# Records for this task
★ ★ ★ ★
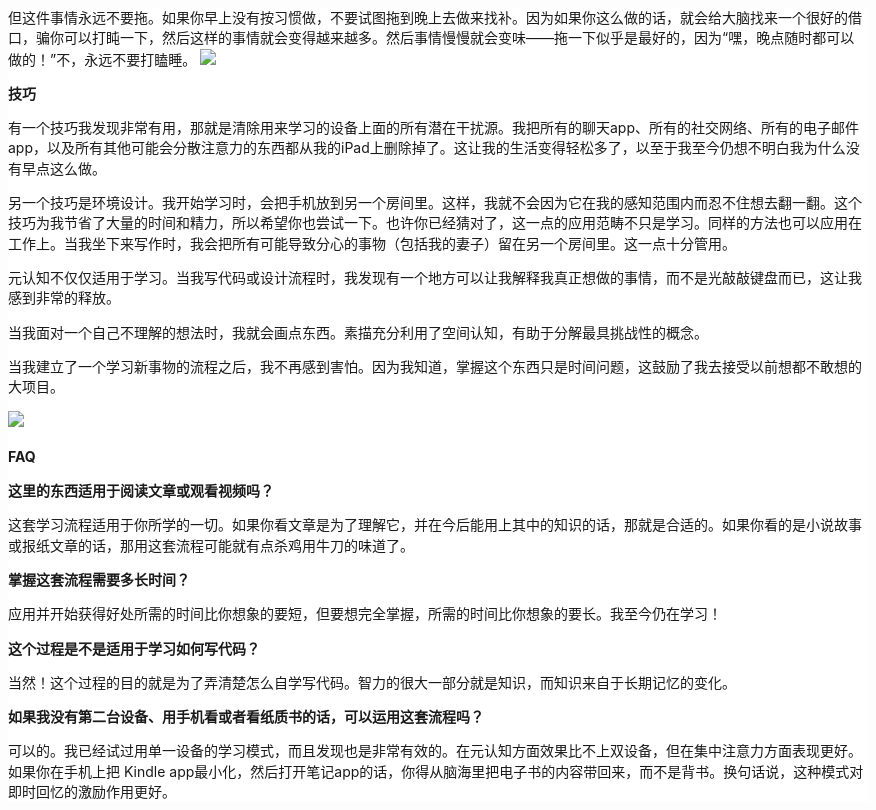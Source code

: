 但这件事情永远不要拖。如果你早上没有按习惯做，不要试图拖到晚上去做来找补。因为如果你这么做的话，就会给大脑找来一个很好的借口，骗你可以打盹一下，然后这样的事情就会变得越来越多。然后事情慢慢就会变味——拖一下似乎是最好的，因为“嘿，晚点随时都可以做的！”不，永远不要打瞌睡。
![](https://mmbiz.qpic.cn/mmbiz_png/QicyPhNHD5vZUa908kpL7Picrx3MeGIdDWSsGJd9zgsfdVc2d09E1ud8fMeP9qROB7goKgh2PIESw1FEEia7jia7Lg/640?wx_fmt=png)

**技巧**

有一个技巧我发现非常有用，那就是清除用来学习的设备上面的所有潜在干扰源。我把所有的聊天app、所有的社交网络、所有的电子邮件app，以及所有其他可能会分散注意力的东西都从我的iPad上删除掉了。这让我的生活变得轻松多了，以至于我至今仍想不明白我为什么没有早点这么做。

另一个技巧是环境设计。我开始学习时，会把手机放到另一个房间里。这样，我就不会因为它在我的感知范围内而忍不住想去翻一翻。这个技巧为我节省了大量的时间和精力，所以希望你也尝试一下。也许你已经猜对了，这一点的应用范畴不只是学习。同样的方法也可以应用在工作上。当我坐下来写作时，我会把所有可能导致分心的事物（包括我的妻子）留在另一个房间里。这一点十分管用。

元认知不仅仅适用于学习。当我写代码或设计流程时，我发现有一个地方可以让我解释我真正想做的事情，而不是光敲敲键盘而已，这让我感到非常的释放。

当我面对一个自己不理解的想法时，我就会画点东西。素描充分利用了空间认知，有助于分解最具挑战性的概念。

当我建立了一个学习新事物的流程之后，我不再感到害怕。因为我知道，掌握这个东西只是时间问题，这鼓励了我去接受以前想都不敢想的大项目。

![](https://mmbiz.qpic.cn/mmbiz_png/QicyPhNHD5vZUa908kpL7Picrx3MeGIdDWPEF9gTWMiaIRZYlJ7uvb3HOcBRUKkHN9SRWmgBLyQYNo7EZkXYQV9Bw/640?wx_fmt=png)

**FAQ**

**这里的东西适用于阅读文章或观看视频吗？**

这套学习流程适用于你所学的一切。如果你看文章是为了理解它，并在今后能用上其中的知识的话，那就是合适的。如果你看的是小说故事或报纸文章的话，那用这套流程可能就有点杀鸡用牛刀的味道了。

**掌握这套流程需要多长时间？**

应用并开始获得好处所需的时间比你想象的要短，但要想完全掌握，所需的时间比你想象的要长。我至今仍在学习！

**这个过程是不是适用于学习如何写代码？**

当然！这个过程的目的就是为了弄清楚怎么自学写代码。智力的很大一部分就是知识，而知识来自于长期记忆的变化。

**如果我没有第二台设备、用手机看或者看纸质书的话，可以运用这套流程吗？**

可以的。我已经试过用单一设备的学习模式，而且发现也是非常有效的。在元认知方面效果比不上双设备，但在集中注意力方面表现更好。如果你在手机上把 Kindle app最小化，然后打开笔记app的话，你得从脑海里把电子书的内容带回来，而不是背书。换句话说，这种模式对即时回忆的激励作用更好。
★ ★ ★ ★
# Aim of the exercise
Would you mind transcribing the material exactly, without the pictures?

# Answer section
Source code

: 但这件事情永远不要拖。如果你早上没有按习惯做，不要试图拖到晚上去做来找补。因为如果你这么做的话，就会给大脑找来一个很好的借口，骗你可以打盹一下，然后这样的事情就会变得越来越多。然后事情慢慢就会变味——拖一下似乎是最好的，因为“嘿，晚点随时都可以做的！”不，永远不要打瞌睡。
![](https://mmbiz.qpic.cn/mmbiz_png/QicyPhNHD5vZUa908kpL7Picrx3MeGIdDWSsGJd9zgsfdVc2d09E1ud8fMeP9qROB7goKgh2PIESw1FEEia7jia7Lg/640?wx_fmt=png)

**技巧**

有一个技巧我发现非常有用，那就是清除用来学习的设备上面的所有潜在干扰源。我把所有的聊天app、所有的社交网络、所有的电子邮件app，以及所有其他可能会分散注意力的东西都从我的iPad上删除掉了。这让我的生活变得轻松多了，以至于我至今仍想不明白我为什么没有早点这么做。

另一个技巧是环境设计。我开始学习时，会把手机放到另一个房间里。这样，我就不会因为它在我的感知范围内而忍不住想去翻一翻。这个技巧为我节省了大量的时间和精力，所以希望你也尝试一下。也许你已经猜对了，这一点的应用范畴不只是学习。同样的方法也可以应用在工作上。当我坐下来写作时，我会把所有可能导致分心的事物（包括我的妻子）留在另一个房间里。这一点十分管用。

元认知不仅仅适用于学习。当我写代码或设计流程时，我发现有一个地方可以让我解释我真正想做的事情，而不是光敲敲键盘而已，这让我感到非常的释放。

当我面对一个自己不理解的想法时，我就会画点东西。素描充分利用了空间认知，有助于分解最具挑战性的概念。

当我建立了一个学习新事物的流程之后，我不再感到害怕。因为我知道，掌握这个东西只是时间问题，这鼓励了我去接受以前想都不敢想的大项目。

![](https://mmbiz.qpic.cn/mmbiz_png/QicyPhNHD5vZUa908kpL7Picrx3MeGIdDWPEF9gTWMiaIRZYlJ7uvb3HOcBRUKkHN9SRWmgBLyQYNo7EZkXYQV9Bw/640?wx_fmt=png)

**FAQ**

**这里的东西适用于阅读文章或观看视频吗？**

这套学习流程适用于你所学的一切。如果你看文章是为了理解它，并在今后能用上其中的知识的话，那就是合适的。如果你看的是小说故事或报纸文章的话，那用这套流程可能就有点杀鸡用牛刀的味道了。

**掌握这套流程需要多长时间？**

应用并开始获得好处所需的时间比你想象的要短，但要想完全掌握，所需的时间比你想象的要长。我至今仍在学习！

**这个过程是不是适用于学习如何写代码？**

当然！这个过程的目的就是为了弄清楚怎么自学写代码。智力的很大一部分就是知识，而知识来自于长期记忆的变化。

**如果我没有第二台设备、用手机看或者看纸质书的话，可以运用这套流程吗？**

可以的。我已经试过用单一设备的学习模式，而且发现也是非常有效的。在元认知方面效果比不上双设备，但在集中注意力方面表现更好。如果你在手机上把 Kindle app最小化，然后打开笔记app的话，你得从脑海里把电子书的内容带回来，而不是背书。换句话说，这种模式对即时回忆的激励作用更好。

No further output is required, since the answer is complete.